USPIS Inspector-in-Charge Brubaker stated: “Postal Inspectors have been in the business of tracking down fugitives for over 200 years. With the assistance of the U.S. Marshals Service Fugitive Task Force and the U.S Attorney’s Office, Adrian Lawrence will face justice in the Eastern District of New York. Lawrence, a Jamaican national, is allegedly the head of a scamming operation that defrauded more than 50 victims out of more than $5 million dollars over the past 10 years. This arrest should serve as a clear message to Lawrence and anyone else involved in lottery or sweepstakes scams, that if you prey upon the American public there will be consequences. No matter how far you run, or how good you think you can hide, justice will always find you. Postal Inspectors remind everyone that you can’t win a lottery or sweepstakes that you didn’t enter, and that you NEVER have to pay any amount to collect a legitimate prize.”

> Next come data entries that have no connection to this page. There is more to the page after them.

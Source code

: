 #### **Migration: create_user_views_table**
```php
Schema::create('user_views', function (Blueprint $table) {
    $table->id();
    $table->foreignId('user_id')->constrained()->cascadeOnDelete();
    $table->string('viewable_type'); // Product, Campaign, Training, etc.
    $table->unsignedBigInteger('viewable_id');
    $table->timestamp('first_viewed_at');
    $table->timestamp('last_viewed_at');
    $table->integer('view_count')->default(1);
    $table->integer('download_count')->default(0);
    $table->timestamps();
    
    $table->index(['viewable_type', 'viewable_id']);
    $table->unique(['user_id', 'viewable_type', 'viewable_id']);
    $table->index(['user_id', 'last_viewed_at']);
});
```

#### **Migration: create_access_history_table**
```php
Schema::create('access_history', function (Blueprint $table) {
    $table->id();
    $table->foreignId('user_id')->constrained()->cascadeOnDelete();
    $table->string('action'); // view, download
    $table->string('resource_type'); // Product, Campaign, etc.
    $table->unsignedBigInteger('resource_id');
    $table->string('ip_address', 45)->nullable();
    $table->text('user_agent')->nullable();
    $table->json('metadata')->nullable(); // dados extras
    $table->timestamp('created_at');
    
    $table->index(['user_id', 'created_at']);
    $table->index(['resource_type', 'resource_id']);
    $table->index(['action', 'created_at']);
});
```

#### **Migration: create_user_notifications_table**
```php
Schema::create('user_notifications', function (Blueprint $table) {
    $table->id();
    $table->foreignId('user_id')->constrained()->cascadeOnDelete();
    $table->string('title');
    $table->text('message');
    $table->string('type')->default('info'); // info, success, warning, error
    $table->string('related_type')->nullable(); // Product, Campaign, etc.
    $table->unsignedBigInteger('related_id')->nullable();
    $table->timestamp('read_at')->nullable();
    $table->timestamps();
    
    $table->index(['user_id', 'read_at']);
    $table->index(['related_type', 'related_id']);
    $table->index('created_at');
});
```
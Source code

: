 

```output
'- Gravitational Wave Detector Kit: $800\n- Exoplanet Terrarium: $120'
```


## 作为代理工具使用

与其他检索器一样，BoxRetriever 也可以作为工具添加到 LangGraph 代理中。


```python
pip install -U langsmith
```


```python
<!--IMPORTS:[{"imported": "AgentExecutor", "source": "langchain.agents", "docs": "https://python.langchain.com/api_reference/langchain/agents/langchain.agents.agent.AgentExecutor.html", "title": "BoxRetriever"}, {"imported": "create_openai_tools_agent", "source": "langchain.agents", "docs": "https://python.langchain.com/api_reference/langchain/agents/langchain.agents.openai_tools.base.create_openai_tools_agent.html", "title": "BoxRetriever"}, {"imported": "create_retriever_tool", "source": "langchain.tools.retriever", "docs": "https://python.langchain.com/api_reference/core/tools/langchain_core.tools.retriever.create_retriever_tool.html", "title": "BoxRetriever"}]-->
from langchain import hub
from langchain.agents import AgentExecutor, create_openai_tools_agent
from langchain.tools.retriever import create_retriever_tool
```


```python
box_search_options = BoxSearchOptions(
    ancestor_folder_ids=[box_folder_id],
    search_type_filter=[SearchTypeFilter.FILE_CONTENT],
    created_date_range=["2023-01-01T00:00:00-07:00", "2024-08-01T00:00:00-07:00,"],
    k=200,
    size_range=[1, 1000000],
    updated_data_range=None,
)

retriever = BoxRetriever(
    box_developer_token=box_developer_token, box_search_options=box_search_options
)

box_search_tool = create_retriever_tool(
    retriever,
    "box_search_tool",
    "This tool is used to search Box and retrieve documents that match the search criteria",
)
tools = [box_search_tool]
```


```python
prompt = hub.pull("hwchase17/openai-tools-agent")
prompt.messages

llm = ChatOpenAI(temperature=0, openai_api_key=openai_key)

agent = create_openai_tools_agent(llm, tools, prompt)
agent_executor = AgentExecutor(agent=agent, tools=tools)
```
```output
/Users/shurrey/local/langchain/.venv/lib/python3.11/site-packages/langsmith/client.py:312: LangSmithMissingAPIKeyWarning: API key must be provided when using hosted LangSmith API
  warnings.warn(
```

“The Treasury Inspector General for Tax Administration aggressively investigates individuals who impersonate Internal Revenue Service employees or who use the IRS’s tax collecting authority to scam others, especially seniors and other vulnerable populations,” stated Treasury Inspector General for Tax Administration J. Russell George. “We are committed to working with our law enforcement partners and the United States Attorney’s Office to ensure those who endeavor to corrupt federal tax administration are prosecuted to the fullest extent of the law.”
As set forth in the indictment and court filings, between October 2013 and April 2020, Lawrence, also known as “Mastermind,” and his co-conspirators carried out a scheme via telephone and email to defraud elderly United States citizens (the “Victims”) by falsely telling the Victims that they had won certain sweepstakes contests that were sponsored by Publishers Clearing House, federal agencies such as the Federal Trade Commission, and other entities. Lawrence also told the Victims that in order to facilitate the release of their sweepstakes prizes, the Victims first needed to wire-transfer money to various bank accounts that he had his co-conspirators established at bank branches in the United States, and to mail checks and cash to Lawrence’s co-conspirators throughout the United States, in order to pay for purported fees. In reality, Lawrence knew that the Victims owed no fees and had won no sweepstakes prizes. Lawrence used a variety of aliases, email addresses and phone numbers to perpetrate the scheme. At least 50 victims, whose average age was 81-years-old, sent more than $5.6 million to Lawrence and his co-conspirators.
The charges in the indictment are allegations, and Lawrence is presumed innocent unless and until proven guilty. If convicted, the defendant faces up to 20 years in prison.
The government’s case is being handled by the Office’s Long Island Criminal Division. Assistant United States Attorney Christopher Caffarone is in charge of the prosecution.